* [Requirement]:
Print the listing exactly, but only as far as the line containing "Image-to-3D geometry is". The first line and that line are both included.

* [Available data]:
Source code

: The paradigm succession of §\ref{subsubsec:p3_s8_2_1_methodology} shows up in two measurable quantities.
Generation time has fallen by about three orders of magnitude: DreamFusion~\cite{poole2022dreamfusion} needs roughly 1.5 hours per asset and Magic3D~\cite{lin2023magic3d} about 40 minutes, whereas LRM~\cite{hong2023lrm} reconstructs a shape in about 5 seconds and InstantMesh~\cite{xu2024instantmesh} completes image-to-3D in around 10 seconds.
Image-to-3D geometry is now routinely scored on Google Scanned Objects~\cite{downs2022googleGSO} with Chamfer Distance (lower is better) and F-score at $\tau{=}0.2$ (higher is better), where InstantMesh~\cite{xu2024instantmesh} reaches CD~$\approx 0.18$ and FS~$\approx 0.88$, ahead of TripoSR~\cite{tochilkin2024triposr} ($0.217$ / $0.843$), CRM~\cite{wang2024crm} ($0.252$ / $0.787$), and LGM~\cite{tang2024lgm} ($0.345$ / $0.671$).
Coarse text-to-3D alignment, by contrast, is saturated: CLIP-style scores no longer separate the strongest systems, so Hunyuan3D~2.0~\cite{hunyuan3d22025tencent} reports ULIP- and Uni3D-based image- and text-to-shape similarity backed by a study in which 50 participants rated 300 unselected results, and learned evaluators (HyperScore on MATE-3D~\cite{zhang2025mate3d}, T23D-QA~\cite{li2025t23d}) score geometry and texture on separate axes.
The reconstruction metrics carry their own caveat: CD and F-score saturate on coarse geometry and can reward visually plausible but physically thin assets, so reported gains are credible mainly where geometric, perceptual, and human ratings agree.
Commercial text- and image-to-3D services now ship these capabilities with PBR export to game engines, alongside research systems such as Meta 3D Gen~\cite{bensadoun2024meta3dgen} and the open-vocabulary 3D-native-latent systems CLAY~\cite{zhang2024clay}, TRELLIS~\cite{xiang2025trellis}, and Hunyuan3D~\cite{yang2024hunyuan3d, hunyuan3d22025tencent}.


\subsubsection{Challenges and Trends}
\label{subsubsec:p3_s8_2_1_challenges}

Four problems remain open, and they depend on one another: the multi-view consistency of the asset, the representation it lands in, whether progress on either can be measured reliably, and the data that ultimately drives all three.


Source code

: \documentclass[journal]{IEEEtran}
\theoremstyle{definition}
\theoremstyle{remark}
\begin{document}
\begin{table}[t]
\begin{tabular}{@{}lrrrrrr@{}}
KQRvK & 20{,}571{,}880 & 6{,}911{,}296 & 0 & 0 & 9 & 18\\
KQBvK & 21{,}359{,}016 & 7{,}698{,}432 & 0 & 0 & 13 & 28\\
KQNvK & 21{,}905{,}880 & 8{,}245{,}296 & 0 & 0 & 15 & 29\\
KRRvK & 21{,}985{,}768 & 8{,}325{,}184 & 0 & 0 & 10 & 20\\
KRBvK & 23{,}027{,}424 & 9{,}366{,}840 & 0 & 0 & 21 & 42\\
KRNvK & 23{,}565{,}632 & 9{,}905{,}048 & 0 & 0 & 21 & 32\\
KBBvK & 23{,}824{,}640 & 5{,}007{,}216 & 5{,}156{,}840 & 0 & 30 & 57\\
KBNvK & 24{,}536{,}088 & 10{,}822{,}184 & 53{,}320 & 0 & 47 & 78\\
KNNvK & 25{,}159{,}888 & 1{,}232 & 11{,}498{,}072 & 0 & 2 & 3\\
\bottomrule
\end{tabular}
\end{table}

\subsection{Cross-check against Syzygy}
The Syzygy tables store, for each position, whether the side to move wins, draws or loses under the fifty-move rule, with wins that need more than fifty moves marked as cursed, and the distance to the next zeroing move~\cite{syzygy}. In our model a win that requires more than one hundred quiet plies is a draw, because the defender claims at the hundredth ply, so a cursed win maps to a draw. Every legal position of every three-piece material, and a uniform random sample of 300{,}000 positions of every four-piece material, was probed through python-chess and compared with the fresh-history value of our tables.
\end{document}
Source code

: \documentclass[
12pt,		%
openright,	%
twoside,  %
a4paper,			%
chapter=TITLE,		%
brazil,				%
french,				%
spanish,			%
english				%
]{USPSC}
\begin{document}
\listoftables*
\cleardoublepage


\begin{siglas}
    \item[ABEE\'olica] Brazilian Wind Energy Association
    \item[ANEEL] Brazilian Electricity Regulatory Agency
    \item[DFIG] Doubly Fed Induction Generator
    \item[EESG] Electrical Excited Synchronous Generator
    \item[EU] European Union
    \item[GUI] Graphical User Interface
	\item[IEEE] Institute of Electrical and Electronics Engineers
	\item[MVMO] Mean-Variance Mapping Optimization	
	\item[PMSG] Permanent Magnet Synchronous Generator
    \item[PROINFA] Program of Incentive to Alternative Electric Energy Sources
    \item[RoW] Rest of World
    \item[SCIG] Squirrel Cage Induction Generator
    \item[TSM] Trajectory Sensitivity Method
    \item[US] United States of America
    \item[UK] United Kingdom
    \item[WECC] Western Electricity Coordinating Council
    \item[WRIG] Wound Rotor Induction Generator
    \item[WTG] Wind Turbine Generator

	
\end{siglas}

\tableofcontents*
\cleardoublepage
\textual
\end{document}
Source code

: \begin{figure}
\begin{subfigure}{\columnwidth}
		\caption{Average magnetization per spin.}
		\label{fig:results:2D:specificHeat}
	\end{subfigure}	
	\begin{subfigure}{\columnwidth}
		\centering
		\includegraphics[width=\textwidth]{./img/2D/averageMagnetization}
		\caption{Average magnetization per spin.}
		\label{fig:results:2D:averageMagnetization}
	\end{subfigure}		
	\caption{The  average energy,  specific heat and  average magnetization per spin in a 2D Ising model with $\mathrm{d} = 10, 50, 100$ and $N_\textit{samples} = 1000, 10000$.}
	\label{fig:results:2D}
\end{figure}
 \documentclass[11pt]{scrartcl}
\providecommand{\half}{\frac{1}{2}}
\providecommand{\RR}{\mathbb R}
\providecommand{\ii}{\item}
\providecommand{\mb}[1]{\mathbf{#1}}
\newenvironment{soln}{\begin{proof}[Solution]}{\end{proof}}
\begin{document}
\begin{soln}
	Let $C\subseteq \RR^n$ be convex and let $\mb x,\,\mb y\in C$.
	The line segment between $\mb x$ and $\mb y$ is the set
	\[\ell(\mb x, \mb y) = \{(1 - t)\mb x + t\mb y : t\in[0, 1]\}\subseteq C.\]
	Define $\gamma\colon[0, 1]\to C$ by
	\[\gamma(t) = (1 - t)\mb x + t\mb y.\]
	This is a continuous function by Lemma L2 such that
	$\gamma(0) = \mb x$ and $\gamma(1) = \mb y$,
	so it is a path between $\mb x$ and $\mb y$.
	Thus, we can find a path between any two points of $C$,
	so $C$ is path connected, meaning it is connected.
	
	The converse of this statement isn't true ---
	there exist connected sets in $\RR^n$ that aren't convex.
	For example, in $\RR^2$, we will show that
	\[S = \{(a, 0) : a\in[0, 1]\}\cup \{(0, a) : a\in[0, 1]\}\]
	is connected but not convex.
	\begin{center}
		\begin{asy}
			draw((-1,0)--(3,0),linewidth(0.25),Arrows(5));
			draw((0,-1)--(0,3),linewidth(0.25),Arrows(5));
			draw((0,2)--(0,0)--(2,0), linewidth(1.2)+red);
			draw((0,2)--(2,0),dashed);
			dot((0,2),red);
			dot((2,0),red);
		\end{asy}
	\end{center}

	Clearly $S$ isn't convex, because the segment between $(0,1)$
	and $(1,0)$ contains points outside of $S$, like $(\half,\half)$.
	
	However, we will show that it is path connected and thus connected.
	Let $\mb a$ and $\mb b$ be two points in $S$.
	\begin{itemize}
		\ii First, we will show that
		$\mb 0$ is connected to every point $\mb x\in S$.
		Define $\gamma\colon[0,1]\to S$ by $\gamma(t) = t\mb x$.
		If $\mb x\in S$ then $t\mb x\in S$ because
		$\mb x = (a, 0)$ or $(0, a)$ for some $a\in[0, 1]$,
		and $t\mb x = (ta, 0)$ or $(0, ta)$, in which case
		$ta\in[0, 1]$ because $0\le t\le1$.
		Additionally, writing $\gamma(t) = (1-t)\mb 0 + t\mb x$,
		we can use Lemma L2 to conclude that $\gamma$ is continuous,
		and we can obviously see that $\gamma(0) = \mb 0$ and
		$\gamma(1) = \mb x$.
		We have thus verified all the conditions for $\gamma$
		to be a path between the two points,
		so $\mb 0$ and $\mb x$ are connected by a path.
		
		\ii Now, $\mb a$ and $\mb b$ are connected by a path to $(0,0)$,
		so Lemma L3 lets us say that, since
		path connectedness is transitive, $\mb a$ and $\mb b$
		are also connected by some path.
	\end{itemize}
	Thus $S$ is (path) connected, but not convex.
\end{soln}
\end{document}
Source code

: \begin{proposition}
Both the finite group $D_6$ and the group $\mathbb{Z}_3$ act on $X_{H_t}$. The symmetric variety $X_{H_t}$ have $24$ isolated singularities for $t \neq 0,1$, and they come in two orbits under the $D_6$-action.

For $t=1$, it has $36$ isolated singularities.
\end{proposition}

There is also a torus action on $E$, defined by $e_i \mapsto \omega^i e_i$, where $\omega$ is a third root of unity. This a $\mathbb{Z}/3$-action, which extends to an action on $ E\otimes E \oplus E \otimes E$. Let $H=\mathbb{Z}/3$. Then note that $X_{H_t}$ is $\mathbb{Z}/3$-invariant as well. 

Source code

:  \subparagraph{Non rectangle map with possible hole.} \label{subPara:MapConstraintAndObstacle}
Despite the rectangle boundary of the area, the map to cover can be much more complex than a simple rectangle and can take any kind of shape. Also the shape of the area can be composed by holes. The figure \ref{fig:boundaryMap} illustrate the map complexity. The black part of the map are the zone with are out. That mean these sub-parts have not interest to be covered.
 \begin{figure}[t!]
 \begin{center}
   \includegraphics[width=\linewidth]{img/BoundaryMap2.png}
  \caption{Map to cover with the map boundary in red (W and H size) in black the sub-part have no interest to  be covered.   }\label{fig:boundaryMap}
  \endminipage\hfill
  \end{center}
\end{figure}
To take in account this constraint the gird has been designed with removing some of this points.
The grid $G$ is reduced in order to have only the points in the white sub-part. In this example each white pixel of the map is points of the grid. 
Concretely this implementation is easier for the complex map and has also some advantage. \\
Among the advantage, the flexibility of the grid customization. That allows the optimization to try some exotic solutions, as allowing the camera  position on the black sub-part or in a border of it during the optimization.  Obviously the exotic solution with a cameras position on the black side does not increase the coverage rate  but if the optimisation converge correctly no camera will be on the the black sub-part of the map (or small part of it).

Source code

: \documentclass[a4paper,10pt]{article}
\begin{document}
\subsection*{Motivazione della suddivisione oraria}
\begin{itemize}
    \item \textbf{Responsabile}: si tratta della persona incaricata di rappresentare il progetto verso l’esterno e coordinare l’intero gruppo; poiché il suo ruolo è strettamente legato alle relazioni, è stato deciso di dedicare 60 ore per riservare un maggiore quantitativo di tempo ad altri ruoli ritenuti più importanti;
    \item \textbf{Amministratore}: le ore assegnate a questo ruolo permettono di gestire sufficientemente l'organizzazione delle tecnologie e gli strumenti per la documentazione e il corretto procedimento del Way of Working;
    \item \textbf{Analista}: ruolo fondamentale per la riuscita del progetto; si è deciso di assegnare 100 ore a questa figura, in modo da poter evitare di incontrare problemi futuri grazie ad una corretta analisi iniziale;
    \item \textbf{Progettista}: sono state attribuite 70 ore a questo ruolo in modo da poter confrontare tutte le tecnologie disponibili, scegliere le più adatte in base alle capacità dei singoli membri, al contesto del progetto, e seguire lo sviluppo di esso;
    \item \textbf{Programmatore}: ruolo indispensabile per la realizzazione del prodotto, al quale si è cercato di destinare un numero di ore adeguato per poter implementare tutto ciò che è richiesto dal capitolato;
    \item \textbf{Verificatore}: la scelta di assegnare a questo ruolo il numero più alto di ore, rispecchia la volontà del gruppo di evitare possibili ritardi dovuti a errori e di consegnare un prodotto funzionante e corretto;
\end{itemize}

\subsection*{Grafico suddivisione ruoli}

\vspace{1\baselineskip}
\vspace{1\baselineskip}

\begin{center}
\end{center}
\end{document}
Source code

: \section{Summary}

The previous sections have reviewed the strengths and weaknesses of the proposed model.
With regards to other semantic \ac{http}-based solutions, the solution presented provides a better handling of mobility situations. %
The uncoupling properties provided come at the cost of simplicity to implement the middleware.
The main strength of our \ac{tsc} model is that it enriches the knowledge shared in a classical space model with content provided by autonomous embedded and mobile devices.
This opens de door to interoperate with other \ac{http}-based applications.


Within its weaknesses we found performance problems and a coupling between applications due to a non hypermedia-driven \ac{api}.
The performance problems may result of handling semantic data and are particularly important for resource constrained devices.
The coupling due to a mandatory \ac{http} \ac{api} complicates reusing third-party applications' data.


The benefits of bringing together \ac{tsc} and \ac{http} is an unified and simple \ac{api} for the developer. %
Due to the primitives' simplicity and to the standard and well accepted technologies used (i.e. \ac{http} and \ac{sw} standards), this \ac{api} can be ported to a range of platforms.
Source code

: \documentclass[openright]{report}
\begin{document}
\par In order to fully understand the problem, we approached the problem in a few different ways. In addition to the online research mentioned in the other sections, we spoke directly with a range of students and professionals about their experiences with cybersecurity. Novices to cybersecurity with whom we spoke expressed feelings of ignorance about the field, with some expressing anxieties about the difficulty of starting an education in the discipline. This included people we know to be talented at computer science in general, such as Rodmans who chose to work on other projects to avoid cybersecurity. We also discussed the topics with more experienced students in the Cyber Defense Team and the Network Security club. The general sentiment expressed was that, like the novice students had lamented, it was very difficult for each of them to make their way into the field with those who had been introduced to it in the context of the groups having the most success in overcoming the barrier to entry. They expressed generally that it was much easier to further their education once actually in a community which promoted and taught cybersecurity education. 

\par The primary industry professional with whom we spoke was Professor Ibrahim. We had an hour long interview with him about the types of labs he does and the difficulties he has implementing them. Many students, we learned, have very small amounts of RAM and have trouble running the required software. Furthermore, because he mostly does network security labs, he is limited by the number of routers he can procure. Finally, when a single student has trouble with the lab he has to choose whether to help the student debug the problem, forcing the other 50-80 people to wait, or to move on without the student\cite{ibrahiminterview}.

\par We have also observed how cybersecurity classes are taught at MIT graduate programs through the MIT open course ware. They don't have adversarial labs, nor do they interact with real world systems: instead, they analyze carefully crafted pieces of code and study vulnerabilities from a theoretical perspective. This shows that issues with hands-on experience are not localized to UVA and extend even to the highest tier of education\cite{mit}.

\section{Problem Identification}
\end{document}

* [Your response]:
Source code

: The paradigm succession of §\ref{subsubsec:p3_s8_2_1_methodology} shows up in two measurable quantities.
Generation time has fallen by about three orders of magnitude: DreamFusion~\cite{poole2022dreamfusion} needs roughly 1.5 hours per asset and Magic3D~\cite{lin2023magic3d} about 40 minutes, whereas LRM~\cite{hong2023lrm} reconstructs a shape in about 5 seconds and InstantMesh~\cite{xu2024instantmesh} completes image-to-3D in around 10 seconds.
Image-to-3D geometry is now routinely scored on Google Scanned Objects~\cite{downs2022googleGSO} with Chamfer Distance (lower is better) and F-score at $\tau{=}0.2$ (higher is better), where InstantMesh~\cite{xu2024instantmesh} reaches CD~$\approx 0.18$ and FS~$\approx 0.88$, ahead of TripoSR~\cite{tochilkin2024triposr} ($0.217$ / $0.843$), CRM~\cite{wang2024crm} ($0.252$ / $0.787$), and LGM~\cite{tang2024lgm} ($0.345$ / $0.671$).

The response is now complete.